Search code examples
hadoophiveazure-hdinsighthive-partitionshiveddl

Repartition in Hadoop


My question is mostly theoretical, but i have some tables that already follow some sort of partition scheme, lets say my table is partitioned by day, but after working with the data for sometime we want to modifity to month partitions instead, i could easily recreare the table with the new partition definition and reinsert the data, is this the best approach? sounds slow when the data is huge, i have seen there are multiple alter commands in hive for partitions, is there one that can help me achieve what i need?

Maybe there is another choice of concatenating the files and then recreating the table with the new partition?

ALTER TABLE table_name [PARTITION (partition_key = 'partition_value' [, ...])] CONCATENATE;

If there are any relevant references they are appreciated as well.


Solution

  • If the files are in daily folders, you can not mount many daily folders into single month partition, for each month, files needs to be moved to month folder. You can not do it as a metadata only operation.

    If you are good in shell scripting you can write loop in hadoop fs -ls <table location> | sort, in the loop save path into variable, check if substring including yyyy-MM is different from previous, then create yyyy-MM folder. For each row in a loop do copy everything into month location (hadoop fs -cp daily_location/* month_location/), all can be done in single loop.
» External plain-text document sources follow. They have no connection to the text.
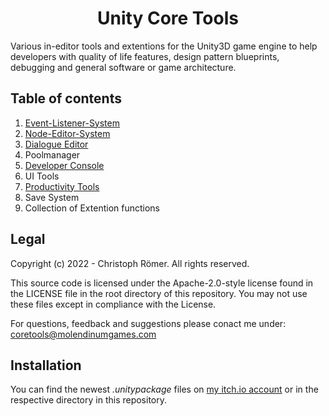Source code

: <h1 style="text-align: center;font-weight: bold;">Unity Core Tools</h1>

Various in-editor tools and extentions for the Unity3D game engine to help developers with quality of life features, design pattern blueprints, debugging and general software or game architecture.

## Table of contents
1. [Event-Listener-System](https://github.com/MolendinumGames/UnityCoreTools/tree/main/Assets/CoreTools/EventListenerSystem)
2. [Node-Editor-System](https://github.com/MolendinumGames/UnityCoreTools/tree/main/Assets/CoreTools/NodeSystem)
3. [Dialogue Editor](https://github.com/MolendinumGames/UnityCoreTools/tree/main/Assets/CoreTools/Dialogue)
4. Poolmanager
5. [Developer Console](https://github.com/MolendinumGames/UnityCoreTools/tree/main/Assets/DevConsole)
6. UI Tools
7. [Productivity Tools](https://github.com/MolendinumGames/UnityCoreTools/tree/main/Assets/ProductivityTools)
8. Save System
9. Collection of Extention functions

## Legal
Copyright (c) 2022 - Christoph Römer. All rights reserved. 

This source code is licensed under the Apache-2.0-style license found
in the LICENSE file in the root directory of this repository. 
You may not use these files except in compliance with the License.

For questions, feedback and suggestions please conact me under:
coretools@molendinumgames.com

## Installation
You can find the newest _.unitypackage_ files on [my itch.io account](https://molendinumgames.itch.io/) or in the respective directory in this repository.
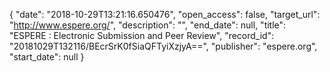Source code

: {
  "date": "2018-10-29T13:21:16.650476", 
  "open_access": false, 
  "target_url": "http://www.espere.org/", 
  "description": "", 
  "end_date": null, 
  "title": "ESPERE : Electronic Submission and Peer Review", 
  "record_id": "20181029T132116/BEcrSrK0fSiaQFTyiXzjyA==", 
  "publisher": "espere.org", 
  "start_date": null
}

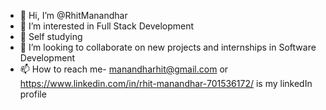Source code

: - 👋 Hi, I’m @RhitManandhar
- 👀 I’m interested in Full Stack Development
- 🌱 Self studying
- 💞️ I’m looking to collaborate on new projects and internships in Software Development
- 📫 How to reach me- manandharhit@gmail.com or https://www.linkedin.com/in/rhit-manandhar-701536172/ is my linkedIn profile

<!---
RhitManandhar/RhitManandhar is a ✨ special ✨ repository because its `README.md` (this file) appears on your GitHub profile.
You can click the Preview link to take a look at your changes.
--->
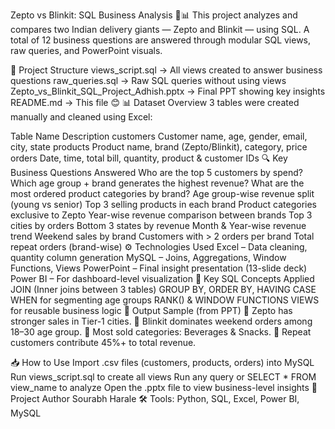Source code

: Zepto vs Blinkit: SQL Business Analysis 🧠📊
This project analyzes and compares two Indian delivery giants — Zepto and Blinkit — using SQL.
A total of 12 business questions are answered through modular SQL views, raw queries, and PowerPoint visuals.

📁 Project Structure
views_script.sql → All views created to answer business questions
raw_queries.sql → Raw SQL queries without using views
Zepto_vs_Blinkit_SQL_Project_Adhish.pptx → Final PPT showing key insights
README.md → This file 😊
📊 Dataset Overview
3 tables were created manually and cleaned using Excel:

Table Name	Description
customers	Customer name, age, gender, email, city, state
products	Product name, brand (Zepto/Blinkit), category, price
orders	Date, time, total bill, quantity, product & customer IDs
🔍 Key Business Questions Answered
Who are the top 5 customers by spend?
Which age group + brand generates the highest revenue?
What are the most ordered product categories by brand?
Age group-wise revenue split (young vs senior)
Top 3 selling products in each brand
Product categories exclusive to Zepto
Year-wise revenue comparison between brands
Top 3 cities by orders
Bottom 3 states by revenue
Month & Year-wise revenue trend
Weekend sales by brand
Customers with > 2 orders per brand
Total repeat orders (brand-wise)
⚙️ Technologies Used
Excel – Data cleaning, quantity column generation
MySQL – Joins, Aggregations, Window Functions, Views
PowerPoint – Final insight presentation (13-slide deck)
Power BI – For dashboard-level visualization
🧠 Key SQL Concepts Applied
JOIN (Inner joins between 3 tables)
GROUP BY, ORDER BY, HAVING
CASE WHEN for segmenting age groups
RANK() & WINDOW FUNCTIONS
VIEWS for reusable business logic
📌 Output Sample (from PPT)
🔹 Zepto has stronger sales in Tier-1 cities.
🔹 Blinkit dominates weekend orders among 18–30 age group.
🔹 Most sold categories: Beverages & Snacks.
🔹 Repeat customers contribute 45%+ to total revenue.

📥 How to Use
Import .csv files (customers, products, orders) into MySQL
Run views_script.sql to create all views
Run any query or SELECT * FROM view_name to analyze
Open the .pptx file to view business-level insights
📎 Project Author
Sourabh Harale
🛠️ Tools: Python, SQL, Excel, Power BI, MySQL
    If you are on S3 and using AWS-CLI commands, creating of folders is not necessary, just copy.

    If there are too many small files, you may want to concatenate them in monthly folders, if it is ORC, you can execute ALTER TABLE PARTITION CONCATENATE. If not ORC, then better use Hive INSERT OVERWRITE, it will do all that for you, you can configure merge task and finally your files will be in optimal size. Additionally you can improve compression efficiency and make possible to use bloom filters and internal indexes(if it is ORC/Parquet) if you add distribute by partition_col sort by <keys used in filters/joins>, this will greatly reduce table size and improve queries performance.

    So, better use Hive for this task because it gives you opportunity to improve data storage: change storage format, concatenate files, sort to reduce compressed size and make indices and bloom filters be really useful.